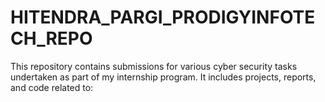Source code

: # HITENDRA_PARGI_PRODIGYINFOTECH_REPO
This repository contains submissions for various cyber security tasks undertaken as part of my internship program. It includes projects, reports, and code related to:
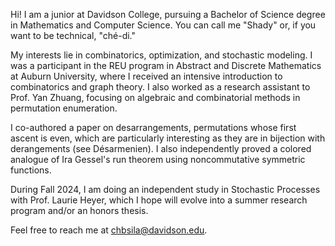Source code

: 
Hi! I am a junior at Davidson College, pursuing a Bachelor of Science degree in Mathematics and Computer Science. You can call me "Shady" or, if you want to be technical, "ché-di."

My interests lie in combinatorics, optimization, and stochastic modeling. I was a participant in the REU program in Abstract and Discrete Mathematics at Auburn University, where I received an intensive introduction to combinatorics and graph theory. I also worked as a research assistant to Prof. Yan Zhuang, focusing on algebraic and combinatorial methods in permutation enumeration.

I co-authored a paper on desarrangements, permutations whose first ascent is even, which are particularly interesting as they are in bijection with derangements (see Désarmenien). I also independently proved a colored analogue of Ira Gessel's run theorem using noncommutative symmetric functions.

During Fall 2024, I am doing an independent study in Stochastic Processes with Prof. Laurie Heyer, which I hope will evolve into a summer research program and/or an honors thesis.

Feel free to reach me at chbsila@davidson.edu.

::::::

● How to complete this task:
Please reproduce the records above exactly, omitting every picture.

● Response to this task:
Source code

: # HITENDRA_PARGI_PRODIGYINFOTECH_REPO
This repository contains submissions for various cyber security tasks undertaken as part of my internship program. It includes projects, reports, and code related to:
Source code

: 
Hi! I am a junior at Davidson College, pursuing a Bachelor of Science degree in Mathematics and Computer Science. You can call me "Shady" or, if you want to be technical, "ché-di."

My interests lie in combinatorics, optimization, and stochastic modeling. I was a participant in the REU program in Abstract and Discrete Mathematics at Auburn University, where I received an intensive introduction to combinatorics and graph theory. I also worked as a research assistant to Prof. Yan Zhuang, focusing on algebraic and combinatorial methods in permutation enumeration.

I co-authored a paper on desarrangements, permutations whose first ascent is even, which are particularly interesting as they are in bijection with derangements (see Désarmenien). I also independently proved a colored analogue of Ira Gessel's run theorem using noncommutative symmetric functions.

During Fall 2024, I am doing an independent study in Stochastic Processes with Prof. Laurie Heyer, which I hope will evolve into a summer research program and/or an honors thesis.

Feel free to reach me at chbsila@davidson.edu.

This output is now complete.